GOAL OF THE EXERCISE:
The data that follows is to be copied exactly, with each image removed.

[Dataset entries]
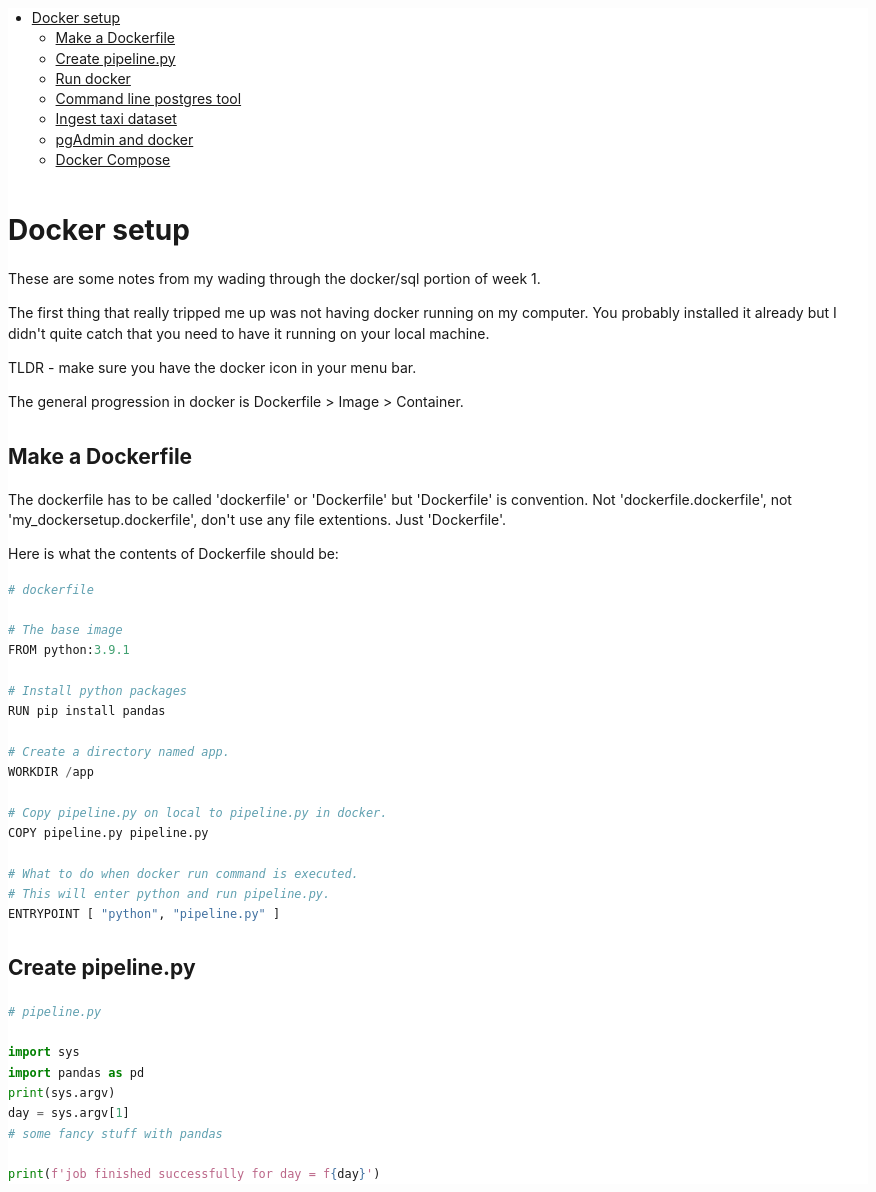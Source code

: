 - [Docker setup](#docker-setup)
  - [Make a Dockerfile](#make-a-dockerfile)
  - [Create pipeline.py](#create-pipelinepy)
  - [Run docker](#run-docker)
  - [Command line postgres tool](#command-line-postgres-tool)
  - [Ingest taxi dataset](#ingest-taxi-dataset)
  - [pgAdmin and docker](#pgadmin-and-docker)
  - [Docker Compose](#docker-compose)

# Docker setup
These are some notes from my wading through the docker/sql portion of week 1.

The first thing that really tripped me up was not having docker running on my computer.  You probably installed it already but I didn't quite catch that you need to have it running on your local machine.

TLDR - make sure you have the docker icon in your menu bar.

The general progression in docker is Dockerfile > Image > Container.

## Make a Dockerfile

The dockerfile has to be called 'dockerfile' or 'Dockerfile' but 'Dockerfile' is convention.   Not 'dockerfile.dockerfile', not 'my_dockersetup.dockerfile', don't use any file extentions.  Just 'Dockerfile'.

Here is what the contents of Dockerfile should be:

```python
# dockerfile

# The base image
FROM python:3.9.1 

# Install python packages
RUN pip install pandas 

# Create a directory named app.
WORKDIR /app 

# Copy pipeline.py on local to pipeline.py in docker.
COPY pipeline.py pipeline.py 

# What to do when docker run command is executed.
# This will enter python and run pipeline.py.
ENTRYPOINT [ "python", "pipeline.py" ] 
```

## Create pipeline.py

```python
# pipeline.py

import sys
import pandas as pd
print(sys.argv)
day = sys.argv[1]
# some fancy stuff with pandas

print(f'job finished successfully for day = f{day}')
```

EXPECTED ANSWER:
Source code

: - [Docker setup](#docker-setup)
  - [Make a Dockerfile](#make-a-dockerfile)
  - [Create pipeline.py](#create-pipelinepy)
  - [Run docker](#run-docker)
  - [Command line postgres tool](#command-line-postgres-tool)
  - [Ingest taxi dataset](#ingest-taxi-dataset)
  - [pgAdmin and docker](#pgadmin-and-docker)
  - [Docker Compose](#docker-compose)

# Docker setup
These are some notes from my wading through the docker/sql portion of week 1.

The first thing that really tripped me up was not having docker running on my computer.  You probably installed it already but I didn't quite catch that you need to have it running on your local machine.

TLDR - make sure you have the docker icon in your menu bar.

The general progression in docker is Dockerfile > Image > Container.

## Make a Dockerfile

The dockerfile has to be called 'dockerfile' or 'Dockerfile' but 'Dockerfile' is convention.   Not 'dockerfile.dockerfile', not 'my_dockersetup.dockerfile', don't use any file extentions.  Just 'Dockerfile'.

Here is what the contents of Dockerfile should be:

```python
# dockerfile

# The base image
FROM python:3.9.1 

# Install python packages
RUN pip install pandas 

# Create a directory named app.
WORKDIR /app 

# Copy pipeline.py on local to pipeline.py in docker.
COPY pipeline.py pipeline.py 

# What to do when docker run command is executed.
# This will enter python and run pipeline.py.
ENTRYPOINT [ "python", "pipeline.py" ] 
```

## Create pipeline.py

```python
# pipeline.py

import sys
import pandas as pd
print(sys.argv)
day = sys.argv[1]
# some fancy stuff with pandas

print(f'job finished successfully for day = f{day}')
```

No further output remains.